From Rainer Jung <>
Subject Re: Problem with file descriptor handling in httpd 2.3.1
Date Sun, 04 Jan 2009 15:55:53 GMT
On 04.01.2009 16:22, Rainer Jung wrote:
> On 04.01.2009 15:56, Ruediger Pluem wrote:
>> On 01/04/2009 03:48 PM, Rainer Jung wrote:
>>> On 04.01.2009 15:40, Ruediger Pluem wrote:
>>>> On 01/04/2009 03:26 PM, Rainer Jung wrote:
>>>>> On 04.01.2009 14:14, Ruediger Pluem wrote:
>>>>>> On 01/04/2009 11:24 AM, Rainer Jung wrote:
>>>>>>> On 04.01.2009 01:51, Ruediger Pluem wrote:
>>>>>>>> On 01/04/2009 12:49 AM, Rainer Jung wrote:
>>>>>>>>> On 04.01.2009 00:36, Paul Querna wrote:
>>>>>>>>>> Rainer Jung wrote:
>>>>>>>>>>> During testing 2.3.1 I noticed a lot of errors
of type EMFILE:
>>>>>>>>>>> "Too
>>>>>>>>>>> many open files". I used strace and the problem
looks like this:
>>>>>>>>>>> - The test case is using ab with HTTP keep alive,
concurrency 20
>>>>>>>>>>> and a
>>>>>>>>>>> small file, so doing about 2000 requests per
>>>>>>>> What is the exact size of the file?
>>>>>>> It is the index.html, via URL /, so size is 45 Bytes.
>>>>>> Can you try if you run in the same problem on 2.2.x with a file of
>>>>>> size 257 bytes?
>>>>> I tried on the same type of system with event MPM and 2.2.11. Can't
>>>>> reproduce even with content file of size 257 bytes.
>>>> Possibly you need to increase the number of threads per process with
>>>> event MPM
>>>> and the number of concurrent requests from ab.
>>> I increased the maximum KeepAlive Requests and the KeepAlive timeout a
>>> lot and during a longer running test I see always exactly as many open
>>> FDs for the content file in /proc/PID/fd as I had concurrency in ab. So
>>> it seems the FDs always get closed before handling the next request in
>>> the connection.
>>> After testing the patch, I'll try it again with 257 bytes on 2.2.11 with
>>> prefork or worker.
>> IMHO this cannot happen with prefork on 2.2.x.

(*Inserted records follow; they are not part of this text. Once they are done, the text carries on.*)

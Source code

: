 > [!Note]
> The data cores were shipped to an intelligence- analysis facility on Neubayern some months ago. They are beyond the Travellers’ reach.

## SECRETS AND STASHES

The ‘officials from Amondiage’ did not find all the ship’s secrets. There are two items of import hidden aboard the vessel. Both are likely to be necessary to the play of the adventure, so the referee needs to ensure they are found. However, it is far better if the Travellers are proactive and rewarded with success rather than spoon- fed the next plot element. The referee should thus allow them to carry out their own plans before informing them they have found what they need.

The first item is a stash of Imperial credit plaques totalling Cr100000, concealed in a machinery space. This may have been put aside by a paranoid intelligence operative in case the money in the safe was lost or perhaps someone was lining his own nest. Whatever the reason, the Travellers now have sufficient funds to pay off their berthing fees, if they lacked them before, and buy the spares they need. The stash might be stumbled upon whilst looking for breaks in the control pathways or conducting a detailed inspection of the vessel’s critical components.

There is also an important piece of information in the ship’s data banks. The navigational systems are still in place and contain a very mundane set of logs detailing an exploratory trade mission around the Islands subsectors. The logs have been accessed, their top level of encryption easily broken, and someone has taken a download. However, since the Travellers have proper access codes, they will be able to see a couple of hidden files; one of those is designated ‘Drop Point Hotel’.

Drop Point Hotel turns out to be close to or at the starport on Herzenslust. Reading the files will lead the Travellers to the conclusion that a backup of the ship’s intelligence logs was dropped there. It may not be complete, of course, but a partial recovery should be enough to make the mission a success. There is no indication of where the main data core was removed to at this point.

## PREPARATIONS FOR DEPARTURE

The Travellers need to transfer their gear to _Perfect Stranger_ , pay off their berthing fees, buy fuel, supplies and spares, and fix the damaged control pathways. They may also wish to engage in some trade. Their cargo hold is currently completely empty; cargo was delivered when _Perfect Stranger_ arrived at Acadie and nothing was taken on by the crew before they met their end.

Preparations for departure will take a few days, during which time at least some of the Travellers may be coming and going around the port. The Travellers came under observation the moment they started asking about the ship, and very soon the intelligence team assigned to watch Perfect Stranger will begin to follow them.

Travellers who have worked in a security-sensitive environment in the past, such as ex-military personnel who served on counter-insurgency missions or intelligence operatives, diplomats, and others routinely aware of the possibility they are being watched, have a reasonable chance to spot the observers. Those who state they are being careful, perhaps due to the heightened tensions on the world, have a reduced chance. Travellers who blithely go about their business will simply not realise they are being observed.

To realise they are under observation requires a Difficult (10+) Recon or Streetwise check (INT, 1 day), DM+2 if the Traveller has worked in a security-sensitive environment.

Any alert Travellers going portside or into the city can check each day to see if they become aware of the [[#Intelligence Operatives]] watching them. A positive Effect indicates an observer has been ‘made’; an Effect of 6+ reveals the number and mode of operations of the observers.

So I guess it is not
>> worth testing.
>> It still confuses me that this happens on trunk as it looks like that
>> ab does not
>> do pipelining.
> ^The strace log shows, that the sequence really is
> - new connection
> - read request
> - open file
> - send response
> - log request
> repeat this triplet a lot of times (maybe as long as KeepAlive is
> active) and then there are a lot of close() for the content files. Not
> sure, about the exact thing that triggers the close.
> So I don't necessarily see pipelining (in the sense of sending more
> requests before responses return) being necessary.
> I tested your patch (worker, trunk): It does not help. I then added an
> error log statement directly after the requests++ and it shows this
> number is always "1".

I can now even reproduce without load. Simply open a connection and send 
hand crafted KeepAlive requests via telnet. The file descriptors are 
kept open as long as the connection is alive. I'll run under the 
debugger to see, how the stack looks like, when the file gets closed.

Since the logging is done much earlier (directly after eahc request) the 
problem does not seem to be directly related to EOR. It looks like 
somehow the close file cleanup does not run when the request pool is 
destroyed or maybe it is registered with the connection pool. gdb should 

More later.